═══ Information

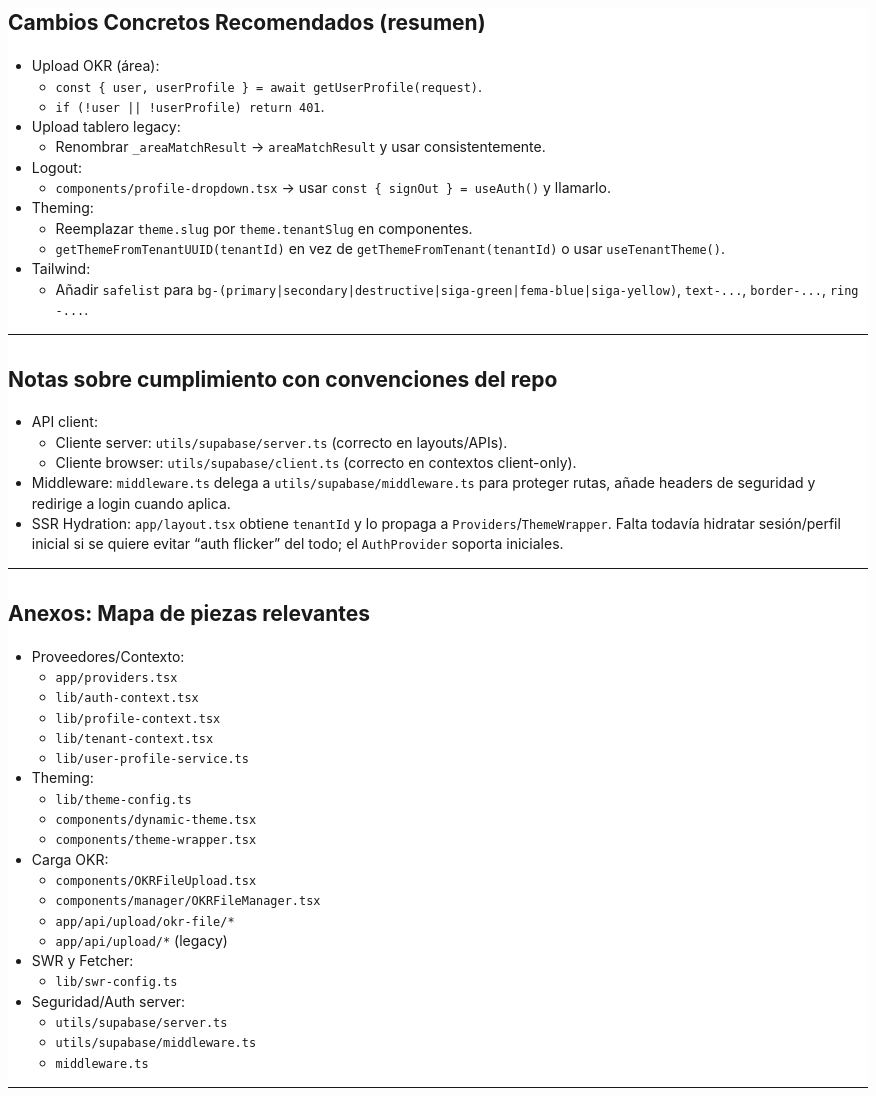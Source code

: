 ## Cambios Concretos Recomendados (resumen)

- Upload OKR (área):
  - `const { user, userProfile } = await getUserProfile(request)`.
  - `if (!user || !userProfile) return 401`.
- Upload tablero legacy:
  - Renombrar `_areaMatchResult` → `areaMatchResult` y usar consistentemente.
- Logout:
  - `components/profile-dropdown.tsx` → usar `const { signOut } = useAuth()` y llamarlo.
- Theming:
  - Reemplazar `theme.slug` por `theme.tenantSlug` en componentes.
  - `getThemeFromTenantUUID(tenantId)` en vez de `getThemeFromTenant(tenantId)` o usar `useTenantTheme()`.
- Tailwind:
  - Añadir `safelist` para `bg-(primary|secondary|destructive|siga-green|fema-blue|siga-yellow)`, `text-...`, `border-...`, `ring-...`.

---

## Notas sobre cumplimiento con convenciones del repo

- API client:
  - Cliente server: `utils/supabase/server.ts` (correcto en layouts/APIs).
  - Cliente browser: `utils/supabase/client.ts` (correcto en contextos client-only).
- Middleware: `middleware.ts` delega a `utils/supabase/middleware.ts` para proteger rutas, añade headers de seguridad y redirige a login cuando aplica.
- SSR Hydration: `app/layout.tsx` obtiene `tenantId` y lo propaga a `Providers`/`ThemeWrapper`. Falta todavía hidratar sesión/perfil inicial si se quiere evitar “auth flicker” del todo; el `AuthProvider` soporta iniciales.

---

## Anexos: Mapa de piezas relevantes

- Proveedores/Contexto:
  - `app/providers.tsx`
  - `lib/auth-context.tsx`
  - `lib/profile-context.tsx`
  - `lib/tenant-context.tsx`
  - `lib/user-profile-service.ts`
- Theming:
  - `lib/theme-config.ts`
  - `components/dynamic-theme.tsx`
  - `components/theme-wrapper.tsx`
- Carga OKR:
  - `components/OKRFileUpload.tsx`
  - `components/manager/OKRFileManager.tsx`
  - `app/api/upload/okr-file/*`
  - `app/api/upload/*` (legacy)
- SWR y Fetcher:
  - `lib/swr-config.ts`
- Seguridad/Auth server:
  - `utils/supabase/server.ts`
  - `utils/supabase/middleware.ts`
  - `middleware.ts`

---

══════

**What the task requires:** Whenever a line above includes "config", copy it in full.

**Output for this exercise:**
  - `lib/theme-config.ts`
  - `lib/swr-config.ts`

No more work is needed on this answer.